Im kommenden Jahr werden die Gäste beim Brucker Volksfest mit einer Lasershow verzaubert.

Fürstenfeldbruck – Das traditionelle Feuerwerk ist damit passé. Oberbürgermeister Erich Raff hatte im Sommer den Vorschlag für die feinstaubfreie Alternative gemacht. Das Thema wurde im Arbeitskreis Volksfest besprochen und es gab einen Ortstermin bei einer auf derartige Events spezialisierten Firma aus dem Landkreis. Danach war die Entscheidung schnell getroffen, etwas Neues anzubieten.

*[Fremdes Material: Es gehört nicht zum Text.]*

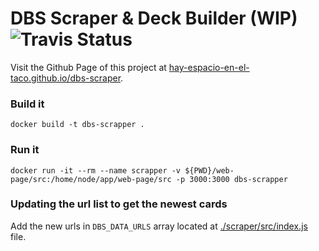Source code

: # DBS Scraper & Deck Builder  (WIP) ![Travis Status](https://travis-ci.org/hay-espacio-en-el-taco/dbs-scraper.svg?branch=master)

Visit the Github Page of this project at [hay-espacio-en-el-taco.github.io/dbs-scraper](https://hay-espacio-en-el-taco.github.io/dbs-scraper/).


### Build it
`docker build -t dbs-scrapper .`

### Run it
`docker run -it --rm --name scrapper -v ${PWD}/web-page/src:/home/node/app/web-page/src -p 3000:3000 dbs-scrapper`


### Updating the url list to get the newest cards
Add the new urls in `DBS_DATA_URLS` array located at [./scraper/src/index.js](scraper/src/index.js) file.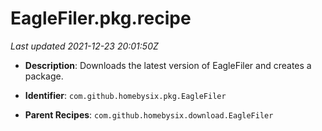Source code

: # EagleFiler.pkg.recipe

_Last updated 2021-12-23 20:01:50Z_

- **Description**: Downloads the latest version of EagleFiler and creates a package.

- **Identifier**: `com.github.homebysix.pkg.EagleFiler`

- **Parent Recipes**: `com.github.homebysix.download.EagleFiler`
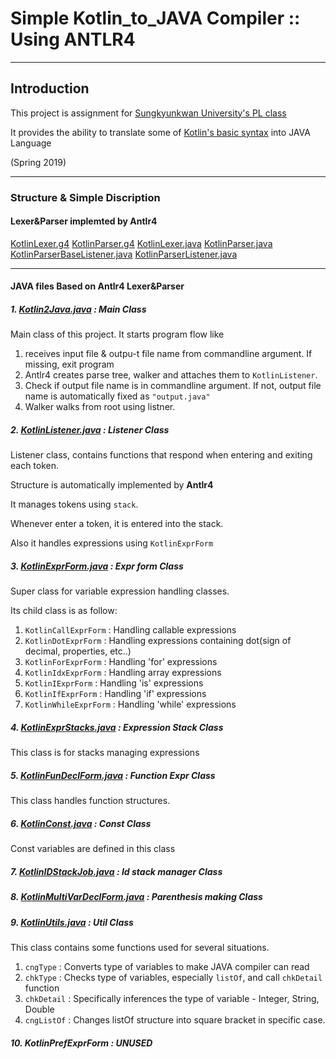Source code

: # Simple Kotlin_to_JAVA Compiler :: Using ANTLR4
---
## Introduction
This project is assignment for [Sungkyunkwan University's PL class](http://dicl.skku.edu/class/spring2019/pl/)

It provides the ability to translate some of [Kotlin's basic syntax](https://kotlinlang.org/docs/reference/basic-syntax.html) into JAVA Language

(Spring 2019)

---
### Structure & Simple Discription

#### Lexer&Parser implemted by Antlr4
[KotlinLexer.g4](src/main/java/KotlinLexer.g4)
[KotlinParser.g4](src/main/java/KotlinParser.g4)
[KotlinLexer.java](src/main/java/KotlinLexer.java)
[KotlinParser.java](src/main/java/KotlinParser.java)
[KotlinParserBaseListener.java](src/main/java/KotlinParserBaseListener.java)
[KotlinParserListener.java](src/main/java/KotlinParserListener.java)

---

#### JAVA files Based on Antlr4 Lexer&Parser
##### 1. [Kotlin2Java.java](src/main/java/Kotlin2Java.java) : Main Class
Main class of this project. It starts program flow like

1. receives input file & outpu-t file name from commandline argument. If missing, exit program
2. Antlr4 creates parse tree, walker and attaches them to `KotlinListener`.
3. Check if output file name is in commandline argument. If not, output file name is automatically fixed as `"output.java"`
4. Walker walks from root using listner.


##### 2. [KotlinListener.java](src/main/java/KotlinListener.java) : Listener Class
Listener class, contains functions that respond when entering and exiting each token.

Structure is automatically implemented by **Antlr4**

It manages tokens using `stack`.

Whenever enter a token, it is entered into the stack.

Also it handles expressions using `KotlinExprForm`
##### 3. [KotlinExprForm.java](src/main/java/KotlinExprForm.java) : Expr form Class
Super class for variable expression handling classes.

Its child class is as follow:

1. `KotlinCallExprForm` : Handling callable expressions
2. `KotlinDotExprForm` : Handling expressions containing dot(sign of decimal, properties, etc..)
3. `KotlinForExprForm` : Handling 'for' expressions
4. `KotlinIdxExprForm` : Handling array expressions
5. `KotlinIExprForm` : Handling 'is' expressions
6. `KotlinIfExprForm` : Handling 'if' expressions
7. `KotlinWhileExprForm` : Handling 'while' expressions

##### 4. [KotlinExprStacks.java](src/main/java/KotlinExprStacks.java) : Expression Stack Class
This class is for stacks managing expressions

##### 5. [KotlinFunDeclForm.java](src/main/java/KotlinFunDeclForm.java) : Function Expr Class
This class handles function structures.

##### 6. [KotlinConst.java](src/main/java/KotlinConst.java) : Const Class
Const variables are defined in this class

##### 7. [KotlinIDStackJob.java](src/main/java/KotlinIDStackJob.java) : Id stack manager Class

##### 8. [KotlinMultiVarDeclForm.java](src/main/java/KotlinMultiVarDeclForm.java) : Parenthesis making Class

##### 9. [KotlinUtils.java](src/main/java/KotlinUtils.java) : Util Class
This class contains some functions used for several situations.

1. `cngType` : Converts type of variables to make JAVA compiler can read
2. `chkType` : Checks type of variables, especially `listOf`, and call `chkDetail` function
3. `chkDetail` : Specifically inferences the type of variable - Integer, String, Double
4. `cngListOf` : Changes listOf structure into square bracket in specific case.

##### 10. KotlinPrefExprForm : UNUSED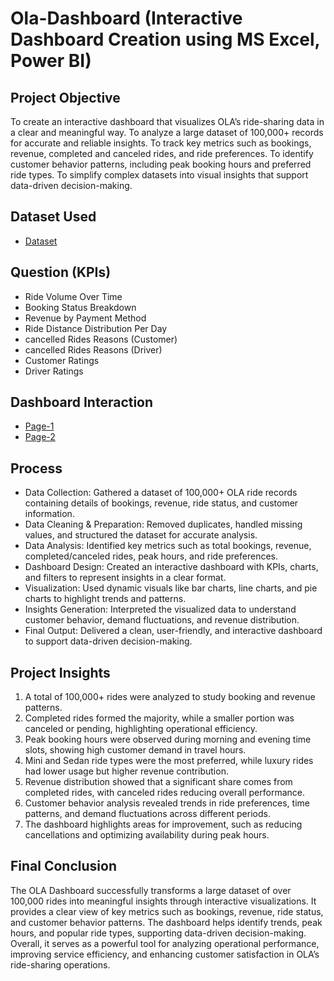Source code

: # Ola-Dashboard (Interactive Dashboard Creation using MS Excel, Power BI)
## Project Objective
To create an interactive dashboard that visualizes OLA’s ride-sharing data in a clear and meaningful way.
To analyze a large dataset of 100,000+ records for accurate and reliable insights.
To track key metrics such as bookings, revenue, completed and canceled rides, and ride preferences.
To identify customer behavior patterns, including peak booking hours and preferred ride types.
To simplify complex datasets into visual insights that support data-driven decision-making.

## Dataset Used
- <a href="https://github.com/KritikTandon/Ola_Dashboard/blob/main/Bookings-100000-Rows.xlsx">Dataset</a>

## Question (KPIs)
-	 Ride Volume Over Time
-  Booking Status Breakdown
-  Revenue by Payment Method
-  Ride Distance Distribution Per Day
-  cancelled Rides Reasons (Customer)
-  cancelled Rides Reasons (Driver)
-  Customer Ratings
-  Driver Ratings

## Dashboard Interaction
-	<a href= "https://github.com/KritikTandon/Ola_Dashboard/blob/main/ola-page-1.png">Page-1</a>
-	<a href= "https://github.com/KritikTandon/Ola_Dashboard/blob/main/ola-page-2.png">Page-2</a>

## Process
-	Data Collection: Gathered a dataset of 100,000+ OLA ride records containing details of bookings, revenue, ride status, and customer information.
- Data Cleaning & Preparation: Removed duplicates, handled missing values, and structured the dataset for accurate analysis.
- Data Analysis: Identified key metrics such as total bookings, revenue, completed/canceled rides, peak hours, and ride preferences.
- Dashboard Design: Created an interactive dashboard with KPIs, charts, and filters to represent insights in a clear format.
- Visualization: Used dynamic visuals like bar charts, line charts, and pie charts to highlight trends and patterns.
- Insights Generation: Interpreted the visualized data to understand customer behavior, demand fluctuations, and revenue distribution.
- Final Output: Delivered a clean, user-friendly, and interactive dashboard to support data-driven decision-making.

## Project Insights
1. A total of 100,000+ rides were analyzed to study booking and revenue patterns.
2. Completed rides formed the majority, while a smaller portion was canceled or pending, highlighting operational efficiency.
3. Peak booking hours were observed during morning and evening time slots, showing high customer demand in travel hours.
4. Mini and Sedan ride types were the most preferred, while luxury rides had lower usage but higher revenue contribution.
5. Revenue distribution showed that a significant share comes from completed rides, with canceled rides reducing overall performance.
6. Customer behavior analysis revealed trends in ride preferences, time patterns, and demand fluctuations across different periods.
7. The dashboard highlights areas for improvement, such as reducing cancellations and optimizing availability during peak hours.

## Final Conclusion
The OLA Dashboard successfully transforms a large dataset of over 100,000 rides into meaningful insights through interactive visualizations. It provides a clear view of key metrics such as bookings, revenue, ride status, and customer behavior patterns. The dashboard helps identify trends, peak hours, and popular ride types, supporting data-driven decision-making. Overall, it serves as a powerful tool for analyzing operational performance, improving service efficiency, and enhancing customer satisfaction in OLA’s ride-sharing operations.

Abschussfläche wurde zu klein

Feuerwerke sind nicht zuletzt wegen der Feinstaubbelastung aktuell immer mehr in die Kritik geraten. Man war sich im Arbeitskreis Volksfest einig, dass man es ändern sollte, solange man kann und noch nicht muss. Ein weiterer positiver Effekt sei, dass die Besucher mit der Show direkt auf dem Volksfestplatz unterhalten werden. Zumal der bisherige Abschussplatz auf dem Gelände nahe der Polizeiinspektion durch Bebauung wie zuletzt mit einer neuen Kindertagesstätte immer kleiner wurde und daher der vorgeschriebene Schutzkreis ohne eine Sperrung der Bundesstraße nicht mehr eingehalten werden könne. Die Kosten liegen im bisherigen Rahmen.

Kasperltheater zu Besuch

Am Mittwoch, 29. April, um 14.30 Uhr ist „Doctor Döblingers geschmackvolles Kasperltheater“ im Zirkuszelt auf dem Brucker Volksfest mit dem Stück „Kasperl und das Gschpenscht“ von Josef Parzefall und Richard Oehmann für Kinder ab drei Jahren zu Gast. Der Vorverkauf läuft ab sofort am Info-Point im Rathaus, so dass die Tickets pünktlich zum Weihnachtsfest unter dem Christbaum liegen können.

Vom Fußball zu Geistern

Und darum geht es: Dummerweise hat der Kasperl seinen geliebten Fußball über die Schlossmauer gebolzt, mitten in das Reich von König Torsten. Nun schleicht er sich ins Schloss, um den Ball heimlich zurückzuholen. Dort sind grade der König, die Prinzessin Heike und auch der ängstliche Hausmeister Seppl in heller Aufregung: Aus dem königlichen Brunnen dringen unheimliche Gesänge, wahrscheinlich von einem Brunnengespenst. Der König schickt daher den Zauberer Wurst ins Brunnengewölbe, um den Geist zu vertreiben. Weil Seppl eine Heldentat vollbringen will, und weil der Kasperl seinen Ball sucht, steigen die beiden ebenfalls hinab und kommen bald diversen komischen Geistern auf die Spur.